Some of the names that pop up in the genealogy of Jesus are more prone to catch our eye than others. One of those names is Rahab. Yes, that Rahab - the prostitute.
And that's as much as we think we need to know, isn't it? Rahab the prostitute is in the lineage of Jesus. A number of sermons have been preached on this issue, on how God uses even a prostitute and isn't ashamed of her. How it doesn't matter what your past is or what you're engaged in, you can go on to be used in mighty ways by God. It's shocking that He included a woman at all, let alone a woman of 'ill-repute.'
Contrast that with a name like Boaz, which also appears in the genealogy of Jesus, and we think we've got this stark contrast of saints and sinners all blended together into God's story. Boaz, remember, is the kinsman-redeemer from Ruth, the relative with the rights to buy the land of the deceased man, but only if he takes care of the widow and her family. Ruth humbled herself, and Boaz lifted her up, and seeing that name in the record of Jesus's ancestors does not surprise us at all. Of course there is a redeemer in Jesus's family.
But here's a little fact that's easy to read right past when we're just trying to get from Adam to Jesus and trace things down the line:
Rahab was the mother of Boaz.
That's right - the prostitute was the mother of the redeemer.
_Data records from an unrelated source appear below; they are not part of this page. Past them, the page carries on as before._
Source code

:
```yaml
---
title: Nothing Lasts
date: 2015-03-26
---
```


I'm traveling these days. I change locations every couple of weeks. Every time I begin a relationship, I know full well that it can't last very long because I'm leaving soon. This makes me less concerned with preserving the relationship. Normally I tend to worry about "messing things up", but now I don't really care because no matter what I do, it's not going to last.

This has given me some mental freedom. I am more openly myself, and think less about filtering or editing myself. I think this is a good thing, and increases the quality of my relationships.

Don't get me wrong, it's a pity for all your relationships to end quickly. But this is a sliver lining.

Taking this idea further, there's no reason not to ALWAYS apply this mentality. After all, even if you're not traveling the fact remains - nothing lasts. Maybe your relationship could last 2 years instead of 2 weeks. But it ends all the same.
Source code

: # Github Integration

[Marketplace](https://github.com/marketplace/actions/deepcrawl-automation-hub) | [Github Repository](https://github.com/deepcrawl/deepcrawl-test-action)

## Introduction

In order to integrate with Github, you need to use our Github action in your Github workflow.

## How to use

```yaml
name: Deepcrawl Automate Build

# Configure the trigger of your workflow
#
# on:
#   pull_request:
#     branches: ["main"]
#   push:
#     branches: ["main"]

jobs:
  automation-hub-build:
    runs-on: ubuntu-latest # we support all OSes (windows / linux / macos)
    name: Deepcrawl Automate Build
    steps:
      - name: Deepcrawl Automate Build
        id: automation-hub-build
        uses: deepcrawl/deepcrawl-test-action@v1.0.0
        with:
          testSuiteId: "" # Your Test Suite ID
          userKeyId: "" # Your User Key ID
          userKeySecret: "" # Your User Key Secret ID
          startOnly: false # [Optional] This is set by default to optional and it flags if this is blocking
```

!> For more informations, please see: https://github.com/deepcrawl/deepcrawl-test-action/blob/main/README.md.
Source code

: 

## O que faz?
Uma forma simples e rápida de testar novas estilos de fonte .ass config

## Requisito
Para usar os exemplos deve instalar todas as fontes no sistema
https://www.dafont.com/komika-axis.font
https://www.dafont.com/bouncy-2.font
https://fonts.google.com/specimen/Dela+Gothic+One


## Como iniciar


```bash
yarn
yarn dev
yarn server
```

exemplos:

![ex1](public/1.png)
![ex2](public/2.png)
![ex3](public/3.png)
And that seems like a lot. That seems like a dramatic change in her life story that she would go from being a prostitute to being a mother, let alone being the mother of the kind of man who redeems a lost family after the death of someone close. Let alone the kind of tender, gentle, wise spirit that we see in Boaz when we read his story.
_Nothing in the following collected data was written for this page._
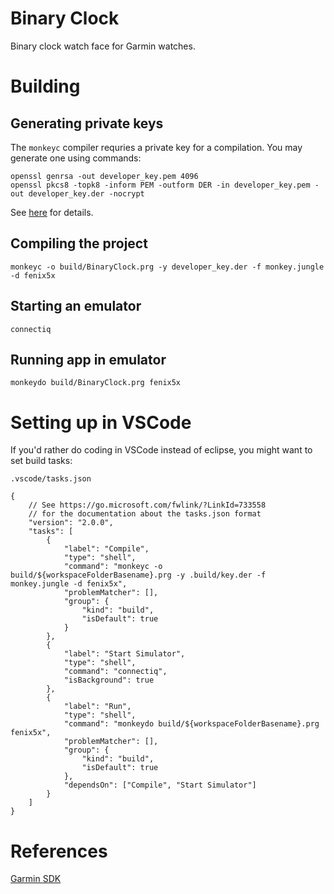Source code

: Binary Clock
============

Binary clock watch face for Garmin watches.

# Building 

## Generating private keys

The `monkeyc` compiler requries a private key for a compilation.
You may generate one using commands:

```
openssl genrsa -out developer_key.pem 4096
openssl pkcs8 -topk8 -inform PEM -outform DER -in developer_key.pem -out developer_key.der -nocrypt
```

See [here](https://developer.garmin.com/connect-iq/programmers-guide/getting-started#generatingakeyusingopenssl) for details.

## Compiling the project

```
monkeyc -o build/BinaryClock.prg -y developer_key.der -f monkey.jungle -d fenix5x
```

## Starting an emulator

```
connectiq
```

## Running app in emulator

```
monkeydo build/BinaryClock.prg fenix5x
```

# Setting up in VSCode

If you'd rather do coding in VSCode instead of eclipse, you might want to set build tasks:

`.vscode/tasks.json`
```
{
    // See https://go.microsoft.com/fwlink/?LinkId=733558
    // for the documentation about the tasks.json format
    "version": "2.0.0",
    "tasks": [
        {
            "label": "Compile",
            "type": "shell",
            "command": "monkeyc -o build/${workspaceFolderBasename}.prg -y .build/key.der -f monkey.jungle -d fenix5x",
            "problemMatcher": [],
            "group": {
                "kind": "build",
                "isDefault": true
            }
        },
        {
            "label": "Start Simulator",
            "type": "shell",
            "command": "connectiq",
            "isBackground": true            
        },
        {
            "label": "Run",
            "type": "shell",
            "command": "monkeydo build/${workspaceFolderBasename}.prg fenix5x",
            "problemMatcher": [],
            "group": {
                "kind": "build",
                "isDefault": true
            },
            "dependsOn": ["Compile", "Start Simulator"]
        }
    ]
}
```

# References

[Garmin SDK](https://developer.garmin.com/connect-iq/programmers-guide/)
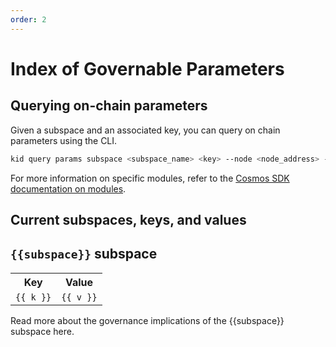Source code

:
 ```yaml
---
order: 2
---
```


# Index of Governable Parameters

## Querying on-chain parameters

Given a subspace and an associated key, you can query on chain parameters using the CLI.

``` bash
kid query params subspace <subspace_name> <key> --node <node_address> --chain-id <chain_id>
```
For more information on specific modules, refer to the [Cosmos SDK documentation on modules](https://docs.cosmos.network/v0.43/modules/).

## Current subspaces, keys, and values

<section v-for="(value, subspace) in $themeConfig.currentParameters">
   <h2><code>{{subspace}}</code> subspace</h2>
   <table>
      <tr>
         <th>Key</th>
         <th>Value</th>
      </tr>
      <tr v-for="(v,k) in value">
         <td><code>{{ k }}</code></td>
         <td><code>{{ v }}</code></td>
      </tr>
   </table>
   <p>
     Read more about the governance implications of the  <a :href="subspace + '.html'">{{subspace}} subspace here.</a>
   </p>
</section>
Have we forgotten, then, that Rahab was a redeemer in her own right? Yes, the prostitute was a redeemer.
That's how she got into God's story in the first place. It wasn't because she was a prostitute that God wrote her in; it was because she gave the Israelite spies a place to hide in Jericho, protected them from those who sought to kill them, and got them home safely to their family - and God's. It's because she believed the promise when she didn't even know the Promiser, and she risked everything to secure the journey of those anointed by Him.
Yet somehow, when we mention Rahab, we only talk about the prostitute. That's who she is. That's how she's known. We don't talk about her redeeming qualities; in fact, we talk like she doesn't have a whole lot of them. It's nice and everything that a prostitute would be nice to some men visiting her town, but isn't that kind of what prostitutes do? It's easy to think of Rahab as nothing special, as just a whore. A run-of-the-mill woman-of-the-streets who, by nothing more than grace, becomes a character in God's story, just so He can show us that He doesn't care about our reputations. Even bad girls can have a place in the Bible. (That might be a book or something.)
Was she a bad girl, though? She was a redeemer. She raised a redeemer. Both redeemers from Rahab's house are included in the lineage of Jesus. And I just don't know how we can read those two names, back to back, and say in the same breath that Rahab was a prostitute and Boaz, a redeemer. They were both redeemers.
So of course Rahab is in the lineage of Jesus.